At a gathering of more than 300 officials carefully orchestrated by the municipal government this week, authorities said Xie Pingfa would also be demoted and transferred out of the city's transport department, the Nanfang Daily reported yesterday.
Mr Xie's fall from grace comes as the public grows increasingly disillusioned with official corruption and a widening wealth gap in the country.
It also coincides with reports this week that an unidentified multimillionaire in Shenzhen spent about 10 million yuan on his father's funeral, including a convoy of 25 luxury cars and a coffin costing 280,000 yuan.
The funeral for Mr Xie's mother was also widely reported by mainland media, prompting municipal authorities in Lufeng to launch an investigation.
'In organising such a funeral for his mother, comrade Xie Pingfa has caved in to some outdated rituals and feudalist thought, turning his back on what the party believes and strives for. As a party member and cadre, he showed little regard for guidelines and the code of conduct reaffirmed by the party and the country,' a party circular on a disciplinary decision on Mr Xie said.

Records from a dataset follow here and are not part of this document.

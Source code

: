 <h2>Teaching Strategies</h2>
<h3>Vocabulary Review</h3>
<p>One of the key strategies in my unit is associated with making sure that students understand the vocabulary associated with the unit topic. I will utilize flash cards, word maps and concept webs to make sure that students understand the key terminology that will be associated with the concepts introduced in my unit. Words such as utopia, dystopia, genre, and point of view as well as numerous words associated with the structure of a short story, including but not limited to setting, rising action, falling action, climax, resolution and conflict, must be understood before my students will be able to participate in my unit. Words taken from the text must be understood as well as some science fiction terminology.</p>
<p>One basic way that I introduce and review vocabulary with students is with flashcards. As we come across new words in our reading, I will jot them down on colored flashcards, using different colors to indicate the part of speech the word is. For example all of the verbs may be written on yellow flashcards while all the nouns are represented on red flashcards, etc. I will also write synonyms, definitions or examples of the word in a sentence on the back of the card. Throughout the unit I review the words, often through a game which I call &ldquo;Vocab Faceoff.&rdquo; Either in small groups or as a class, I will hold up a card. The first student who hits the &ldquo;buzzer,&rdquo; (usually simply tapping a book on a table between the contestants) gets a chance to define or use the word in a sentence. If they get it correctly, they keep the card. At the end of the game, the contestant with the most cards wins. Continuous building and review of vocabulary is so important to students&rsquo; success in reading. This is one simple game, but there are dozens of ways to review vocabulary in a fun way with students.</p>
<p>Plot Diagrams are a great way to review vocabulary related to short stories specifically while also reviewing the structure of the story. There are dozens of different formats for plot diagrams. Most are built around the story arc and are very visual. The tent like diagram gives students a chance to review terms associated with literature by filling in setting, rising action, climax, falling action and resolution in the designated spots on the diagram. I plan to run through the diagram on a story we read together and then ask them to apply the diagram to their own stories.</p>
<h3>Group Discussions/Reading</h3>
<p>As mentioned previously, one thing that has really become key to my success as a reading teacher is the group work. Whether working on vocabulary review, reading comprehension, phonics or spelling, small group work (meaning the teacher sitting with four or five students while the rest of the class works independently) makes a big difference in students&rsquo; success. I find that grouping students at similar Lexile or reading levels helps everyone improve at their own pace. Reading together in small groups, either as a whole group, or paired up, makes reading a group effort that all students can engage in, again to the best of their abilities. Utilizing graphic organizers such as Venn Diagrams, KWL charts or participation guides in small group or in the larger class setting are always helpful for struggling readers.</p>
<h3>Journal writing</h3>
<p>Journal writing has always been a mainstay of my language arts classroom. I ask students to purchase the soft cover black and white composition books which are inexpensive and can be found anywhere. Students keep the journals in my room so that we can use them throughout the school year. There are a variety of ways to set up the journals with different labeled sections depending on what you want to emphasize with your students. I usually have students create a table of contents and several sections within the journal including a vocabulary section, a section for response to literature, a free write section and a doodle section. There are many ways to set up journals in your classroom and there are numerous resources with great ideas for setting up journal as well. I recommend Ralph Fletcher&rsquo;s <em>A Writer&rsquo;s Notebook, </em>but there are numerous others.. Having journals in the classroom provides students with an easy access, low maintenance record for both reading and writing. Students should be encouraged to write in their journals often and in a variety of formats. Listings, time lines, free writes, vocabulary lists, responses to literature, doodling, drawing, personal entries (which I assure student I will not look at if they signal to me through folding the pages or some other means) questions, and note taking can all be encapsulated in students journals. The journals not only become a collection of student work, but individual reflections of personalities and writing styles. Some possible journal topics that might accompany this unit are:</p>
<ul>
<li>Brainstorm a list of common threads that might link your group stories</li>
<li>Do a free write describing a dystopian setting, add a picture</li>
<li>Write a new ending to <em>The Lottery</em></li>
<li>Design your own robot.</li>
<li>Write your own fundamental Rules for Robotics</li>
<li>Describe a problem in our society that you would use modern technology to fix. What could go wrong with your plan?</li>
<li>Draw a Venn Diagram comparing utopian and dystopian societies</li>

It was not clear how much it cost, but Mr Xie's small home town ground to a standstill on the day of the funeral, which involved rituals such as a fireworks display, band performances as well as banquets at a school and restaurants.
The funeral procession, nearly 3,000-strong, led by Mr Xie and several of his brothers, was reported to stretch for more than 1km.
Mr Xie said the funeral 'was done in accordance with local tradition'. However, some people attending the funeral said they were there because Mr Xie was a powerful figure in town and they had also given condolence money to his family.
Beijing Institute of Technology professor Hu Xingdou said that as a public servant living on a fixed income, Mr Xie needed to explain how he could afford such an expensive funeral for his mother.
'If the official was found to have abused public resources or to have accepted money from the public, internal disciplinary action is not enough,' Professor Hu said
Even if he was cleared of unlawful activities, he should be censured for such a lavish ceremony.
'Funerals have underscored the tendency among some rich people to show off their wealth, and such a waste of money somehow exacerbates the social divide,' Professor Hu said.